Finally, recent laboratory studies have shown that in BRAF-mutant tumors, high levels of ERK-dependent negative feedback potently suppress ligand-dependent mitogenic signaling (17). In the context of BRAF-mutant cells, relief of this ERK-dependent feedback results in the rapid adaptation of the cancer cell that attenuates the antitumor effects of the RAF inhibitor. One consequence of this adaptive response is RAS activation, the formation of RAF dimers, and a partial rebound in ERK activation (Fig. 1).
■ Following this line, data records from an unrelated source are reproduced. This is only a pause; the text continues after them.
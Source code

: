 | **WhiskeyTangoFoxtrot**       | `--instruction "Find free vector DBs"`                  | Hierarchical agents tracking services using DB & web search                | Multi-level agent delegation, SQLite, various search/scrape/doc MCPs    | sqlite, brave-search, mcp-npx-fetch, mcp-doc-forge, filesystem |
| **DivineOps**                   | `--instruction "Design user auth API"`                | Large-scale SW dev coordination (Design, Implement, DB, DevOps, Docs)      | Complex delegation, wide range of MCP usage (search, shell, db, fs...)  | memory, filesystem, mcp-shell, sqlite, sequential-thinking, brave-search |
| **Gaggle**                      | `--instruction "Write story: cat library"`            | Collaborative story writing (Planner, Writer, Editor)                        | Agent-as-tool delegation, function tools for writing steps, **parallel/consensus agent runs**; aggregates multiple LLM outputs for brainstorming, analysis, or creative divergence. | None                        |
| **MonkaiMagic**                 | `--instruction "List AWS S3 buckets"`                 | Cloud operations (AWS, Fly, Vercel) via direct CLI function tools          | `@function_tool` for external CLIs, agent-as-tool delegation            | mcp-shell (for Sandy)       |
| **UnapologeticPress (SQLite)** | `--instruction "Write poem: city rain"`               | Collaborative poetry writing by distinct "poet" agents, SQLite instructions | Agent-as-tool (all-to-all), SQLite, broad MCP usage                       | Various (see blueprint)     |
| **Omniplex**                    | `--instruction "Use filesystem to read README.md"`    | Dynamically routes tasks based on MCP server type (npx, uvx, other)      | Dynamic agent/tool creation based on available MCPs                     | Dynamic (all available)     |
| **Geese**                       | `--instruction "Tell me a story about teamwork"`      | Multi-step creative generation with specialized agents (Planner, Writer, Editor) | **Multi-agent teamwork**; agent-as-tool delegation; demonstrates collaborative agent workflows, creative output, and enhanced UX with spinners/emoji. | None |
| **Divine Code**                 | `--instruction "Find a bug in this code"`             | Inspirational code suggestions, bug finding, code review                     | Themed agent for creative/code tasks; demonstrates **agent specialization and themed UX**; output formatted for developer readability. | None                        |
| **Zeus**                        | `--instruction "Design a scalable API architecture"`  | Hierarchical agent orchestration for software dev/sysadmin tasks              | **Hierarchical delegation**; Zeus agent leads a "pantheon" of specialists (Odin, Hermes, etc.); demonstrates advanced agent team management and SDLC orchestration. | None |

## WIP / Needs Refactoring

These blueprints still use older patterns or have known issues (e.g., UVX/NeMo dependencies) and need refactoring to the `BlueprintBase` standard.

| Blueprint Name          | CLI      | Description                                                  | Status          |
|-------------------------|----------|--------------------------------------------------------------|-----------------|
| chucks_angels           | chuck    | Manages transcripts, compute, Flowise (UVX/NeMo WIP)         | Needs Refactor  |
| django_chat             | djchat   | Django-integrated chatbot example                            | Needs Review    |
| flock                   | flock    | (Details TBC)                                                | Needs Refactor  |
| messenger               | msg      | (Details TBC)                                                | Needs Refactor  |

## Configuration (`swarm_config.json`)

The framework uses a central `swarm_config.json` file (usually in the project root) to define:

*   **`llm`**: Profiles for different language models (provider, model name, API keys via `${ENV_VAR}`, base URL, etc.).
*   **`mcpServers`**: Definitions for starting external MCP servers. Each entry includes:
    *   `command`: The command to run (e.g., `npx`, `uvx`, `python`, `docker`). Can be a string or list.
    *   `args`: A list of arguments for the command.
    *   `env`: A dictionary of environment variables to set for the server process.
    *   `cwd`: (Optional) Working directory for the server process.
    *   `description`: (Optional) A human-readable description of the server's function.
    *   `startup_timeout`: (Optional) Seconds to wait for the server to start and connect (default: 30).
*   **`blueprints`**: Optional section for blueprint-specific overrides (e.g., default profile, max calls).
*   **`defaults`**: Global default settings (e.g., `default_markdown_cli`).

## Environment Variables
The term “adaptive resistance” has been proposed to describe this blunting of the therapeutic response caused by rapid, adaptive changes to the signaling network following treatment with selective inhibitors of oncoprotein-activated pathways. In a fourth study by Shi and colleagues (18) in this issue of Cancer Discovery, the investigators demonstrate that BRAF (and BRAF + MEK) inhibitor therapy results in an increase in PI3K/AKT signaling that is associated with enhanced clonogenic growth dependence on PI3K and AKT. This adaptive response was attenuated by PTEN expression but could be rescued by the introduction of a mutant AKT, in this case AKT1Q79K, a resistance allele identified in their study of disease progression samples (7). Taken in sum, the results suggest that the early adaptive response of BRAF-mutant cells to ERK pathway inhibition may promote the selection of resistant clones that harbor additional genomic events that confer higher levels of RAF inhibitor resistance. The data also support combinatorial approaches that attenuate the adaptive response, including the addition of a PI3K or AKT inhibitor to the RAF and MEK (or ERK) inhibitor combination. As previous attempts to combine MAPK and PI3K pathway inhibitors have been limited by overlapping toxicities, upfront testing of intermittent treatment schedules should be considered. As cyclin D1 expression is coregulated by both ERK and PI3K/AKT activation, evaluation of a CDK4 inhibitor in combination with the RAF/MEK inhibitor combination should also be pursued. In summary, the four studies reviewed above add significant new insights to our understanding of resistance to RAF inhibitor therapy and provide support for rational combinatorial treatment approaches that delay or prevent the emergence of drug-resistant clones.

D.B. Solit is a consultant/advisory board member of Pfizer. No potential conflicts of interest were disclosed by the other author.